Only in America could the rich people be accused of not paying their "fair share" by people who don't pay any income taxes at all.

Adrian Rivera
Adrian Rivera

Payroll taxes increase two percent beginning this month.

Steve Klare
Steve Klare

two ironies as I see it. the SS tax goes back to origin amount it should have stayed at all along so this really is not a tax increase is it? . The second Now those of you who voted for higher taxes on the rich , are complaining cause you are having to pay what you we supposed to pay all along.......You can't have your cake and eat it to. If you got skin in the game, it hurts more doesn't it????

Soror Lourdes Metz
Soror Lourdes Metz

I believe Congress voted to "raise their own salaries" when there are so many homeless and jobless in America. Really?

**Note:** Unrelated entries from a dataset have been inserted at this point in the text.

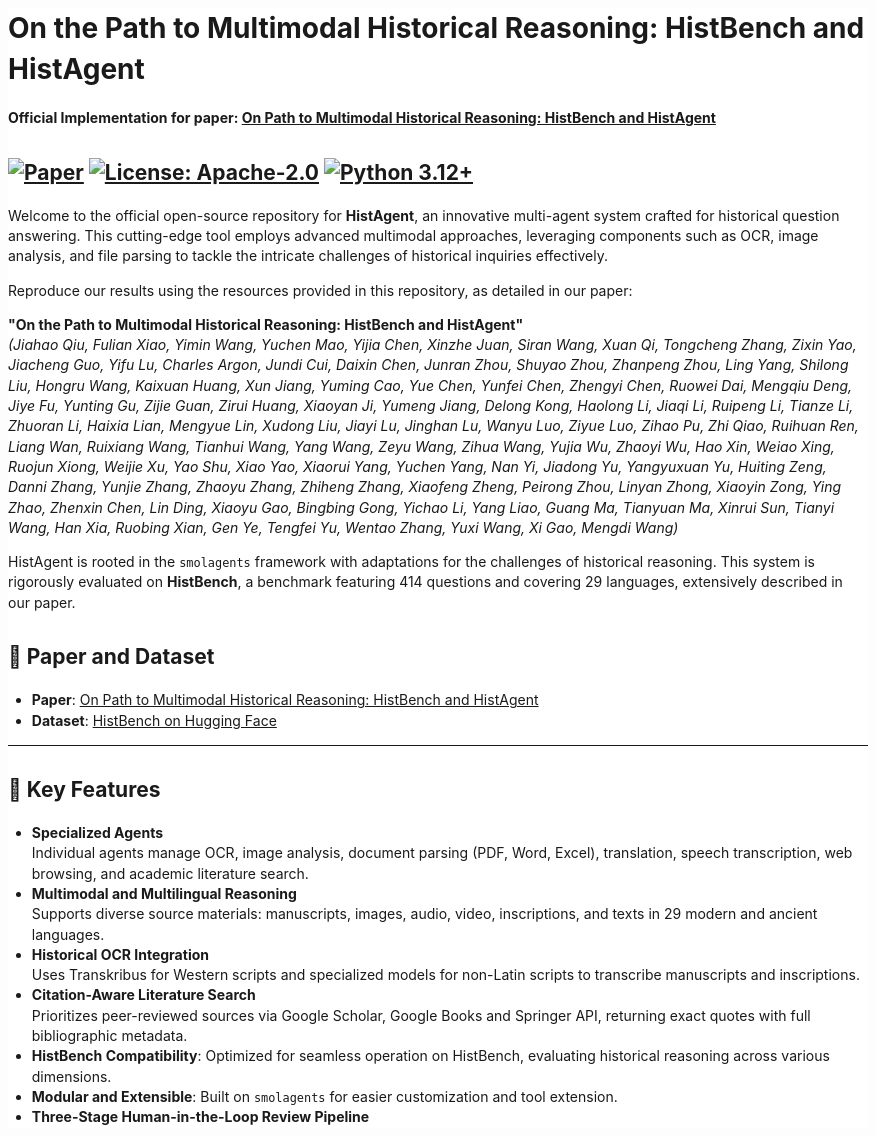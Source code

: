 # On the Path to Multimodal Historical Reasoning: HistBench and HistAgent

**Official Implementation for paper: [On Path to Multimodal Historical Reasoning: HistBench and HistAgent](https://arxiv.org/abs/2505.20246)**

[![Paper](https://img.shields.io/badge/arXiv-Paper-b31b1b.svg)](https://arxiv.org/abs/2505.20246) 
[![License: Apache-2.0](https://img.shields.io/badge/License-Apache--2.0-blue.svg)](./LICENSE) 
[![Python 3.12+](https://img.shields.io/badge/python-3.12+-blue.svg)](https://www.python.org/downloads/release/python-3120/)
---

Welcome to the official open-source repository for **HistAgent**, an innovative multi-agent system crafted for historical question answering. This cutting-edge tool employs advanced multimodal approaches, leveraging components such as OCR, image analysis, and file parsing to tackle the intricate challenges of historical inquiries effectively.

Reproduce our results using the resources provided in this repository, as detailed in our paper:

**"On the Path to Multimodal Historical Reasoning: HistBench and HistAgent"**<br />
*(Jiahao Qiu, Fulian Xiao, Yimin Wang, Yuchen Mao, Yijia Chen, Xinzhe Juan, Siran Wang, Xuan Qi, Tongcheng Zhang, Zixin Yao, Jiacheng Guo, Yifu Lu, Charles Argon, Jundi Cui, Daixin Chen, Junran Zhou, Shuyao Zhou, Zhanpeng Zhou, Ling Yang, Shilong Liu, Hongru Wang, Kaixuan Huang, Xun Jiang, Yuming Cao, Yue Chen, Yunfei Chen, Zhengyi Chen, Ruowei Dai, Mengqiu Deng, Jiye Fu, Yunting Gu, Zijie Guan, Zirui Huang, Xiaoyan Ji, Yumeng Jiang, Delong Kong, Haolong Li, Jiaqi Li, Ruipeng Li, Tianze Li, Zhuoran Li, Haixia Lian, Mengyue Lin, Xudong Liu, Jiayi Lu, Jinghan Lu, Wanyu Luo, Ziyue Luo, Zihao Pu, Zhi Qiao, Ruihuan Ren, Liang Wan, Ruixiang Wang, Tianhui Wang, Yang Wang, Zeyu Wang, Zihua Wang, Yujia Wu, Zhaoyi Wu, Hao Xin, Weiao Xing, Ruojun Xiong, Weijie Xu, Yao Shu, Xiao Yao, Xiaorui Yang, Yuchen Yang, Nan Yi, Jiadong Yu, Yangyuxuan Yu, Huiting Zeng, Danni Zhang, Yunjie Zhang, Zhaoyu Zhang, Zhiheng Zhang, Xiaofeng Zheng, Peirong Zhou, Linyan Zhong, Xiaoyin Zong, Ying Zhao, Zhenxin Chen, Lin Ding, Xiaoyu Gao, Bingbing Gong, Yichao Li, Yang Liao, Guang Ma, Tianyuan Ma, Xinrui Sun, Tianyi Wang, Han Xia, Ruobing Xian, Gen Ye, Tengfei Yu, Wentao Zhang, Yuxi Wang, Xi Gao, Mengdi Wang)*

HistAgent is rooted in the `smolagents` framework with adaptations for the challenges of historical reasoning. This system is rigorously evaluated on **HistBench**, a benchmark featuring 414 questions and covering 29 languages, extensively described in our paper.

## 📄 Paper and Dataset

- **Paper**: [On Path to Multimodal Historical Reasoning: HistBench and HistAgent](https://arxiv.org/abs/2505.20246)  
- **Dataset**: [HistBench on Hugging Face](https://huggingface.co/datasets/jiahaoq/HistBench)

---

## 🌟 Key Features

- **Specialized Agents**  
  Individual agents manage OCR, image analysis, document parsing (PDF, Word, Excel), translation, speech transcription, web browsing, and academic literature search.  
- **Multimodal and Multilingual Reasoning**  
  Supports diverse source materials: manuscripts, images, audio, video, inscriptions, and texts in 29 modern and ancient languages.
- **Historical OCR Integration**  
  Uses Transkribus for Western scripts and specialized models for non-Latin scripts to transcribe manuscripts and inscriptions.  
- **Citation-Aware Literature Search**  
  Prioritizes peer-reviewed sources via Google Scholar, Google Books and Springer API, returning exact quotes with full bibliographic metadata.  
- **HistBench Compatibility**: Optimized for seamless operation on HistBench, evaluating historical reasoning across various dimensions.
- **Modular and Extensible**: Built on `smolagents` for easier customization and tool extension.
- **Three-Stage Human-in-the-Loop Review Pipeline**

We should fire Congress and hire those homeless and jobless and see how quick our country will get in track.

Anthonyvop1
Anthonyvop1 topcommenter

fair
1 [fair] adjective,
a : marked
by impartiality and honesty : free from self-interest, prejudice, or
favoritism

Flat Tax now.

HarryTheHandyman
HarryTheHandyman

They should have let the tax cuts expire for those rich people making $50k or more and kept it for those of us making minimum wage with 3 kids to feed.  Damn rich people.

"It also kept the national from plunging into another recession -- at least until next month, when Republicans promise to push Obama yet again, this time on the nation's debt ceiling."

How dare they challenge Obama on this!  Everyone knows the smart thing to do when your credit cards are maxed out is to keep opening new lines of credit.